We've saved the least critical three controls for layers for last. Don't worry if you find you are not using them daily in your work.
The Lock List
You've had a taste of this list with the Lock Image Pixels (that teeny brush icon). This horizontal list above the top layer title is probably used most often by intermediate to advanced users, primarily because these users are the ones who create intermediate to advanced problems in an image, and locking features are art-savers.
We have no tutorial to show you how the Lock choices work, so you might want to open a new image, and add a layer to it now. To do this, click the folded page icon directly to the left of the trash icon on the bottom of the Layers palette. Then use the Paintbrush tool to paint something, any color, on the layer.
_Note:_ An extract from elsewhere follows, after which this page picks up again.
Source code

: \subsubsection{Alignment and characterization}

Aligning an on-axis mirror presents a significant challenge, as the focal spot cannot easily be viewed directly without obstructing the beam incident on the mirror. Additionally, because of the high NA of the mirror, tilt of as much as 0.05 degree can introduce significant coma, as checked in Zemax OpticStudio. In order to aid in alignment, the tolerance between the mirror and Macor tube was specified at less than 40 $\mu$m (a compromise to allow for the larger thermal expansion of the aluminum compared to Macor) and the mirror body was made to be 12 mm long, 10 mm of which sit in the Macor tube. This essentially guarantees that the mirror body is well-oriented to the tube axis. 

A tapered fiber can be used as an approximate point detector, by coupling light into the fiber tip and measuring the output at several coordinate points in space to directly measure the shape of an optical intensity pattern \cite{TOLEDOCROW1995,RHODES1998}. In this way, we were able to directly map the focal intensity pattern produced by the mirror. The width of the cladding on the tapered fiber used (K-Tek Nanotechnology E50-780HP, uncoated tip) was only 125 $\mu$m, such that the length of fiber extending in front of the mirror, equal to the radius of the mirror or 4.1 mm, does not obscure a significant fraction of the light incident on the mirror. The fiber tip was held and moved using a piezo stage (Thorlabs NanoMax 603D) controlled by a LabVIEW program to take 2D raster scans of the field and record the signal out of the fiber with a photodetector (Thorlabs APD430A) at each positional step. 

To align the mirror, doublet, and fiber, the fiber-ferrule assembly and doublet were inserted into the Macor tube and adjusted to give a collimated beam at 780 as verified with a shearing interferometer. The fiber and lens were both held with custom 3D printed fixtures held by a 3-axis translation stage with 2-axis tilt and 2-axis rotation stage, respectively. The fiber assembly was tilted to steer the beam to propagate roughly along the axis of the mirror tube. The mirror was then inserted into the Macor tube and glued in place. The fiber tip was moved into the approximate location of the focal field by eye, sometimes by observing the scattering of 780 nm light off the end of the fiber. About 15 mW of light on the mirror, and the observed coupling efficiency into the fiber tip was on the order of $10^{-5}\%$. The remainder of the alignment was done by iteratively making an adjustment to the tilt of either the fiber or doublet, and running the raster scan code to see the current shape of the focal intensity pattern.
The default setting for the layer Lock feature is Lock nothing. This means that no part of the layer is protected against accidental editing. You can paint over the first strokes you've made in the image window, and you also can paint over empty areas of the layer.
When you're ready to try out one of the Lock options, you can choose from Lock transparent pixels, Lock image pixels, Lock position, or Lock all. The paragraphs that follow explain each of these choices a bit more.
Set the Lock feature by clicking Lock transparent pixels, the first icon next to the word "Lock" (see item 1 in Figure 4.5). Enabling this feature locks the current opacity of the layer, no matter what the current setting might be. Any areas on that layer that have even 1% opacity (and it's doubtful any of us can see a 1% opaque area) cannot become more opaque, regardless of what tool you use to paint.
Figure 4.5 The Lock feature can disable painting over areas, prevent moving areas on a layer, and completely prevent editing on the target layer.
The next icon, Lock image pixels, shown as item 2 in Figure 4.5, keeps you from painting on the layer. Item 3, Lock position, stands for "no moving stuff, bud." With this icon selected, you cannot use the Move tool to accidentally or intentionally move any non-transparent areas on a target layer. Finally, item 4, Lock all, stands for "you cannot do anything to this layer; it is locked against everything."
You'll definitely use more options in your first months with Photoshop, but it's nice to see some of the most common ones and know what they do. Let's get back to our Pocket masterpiece, and explore more layer features.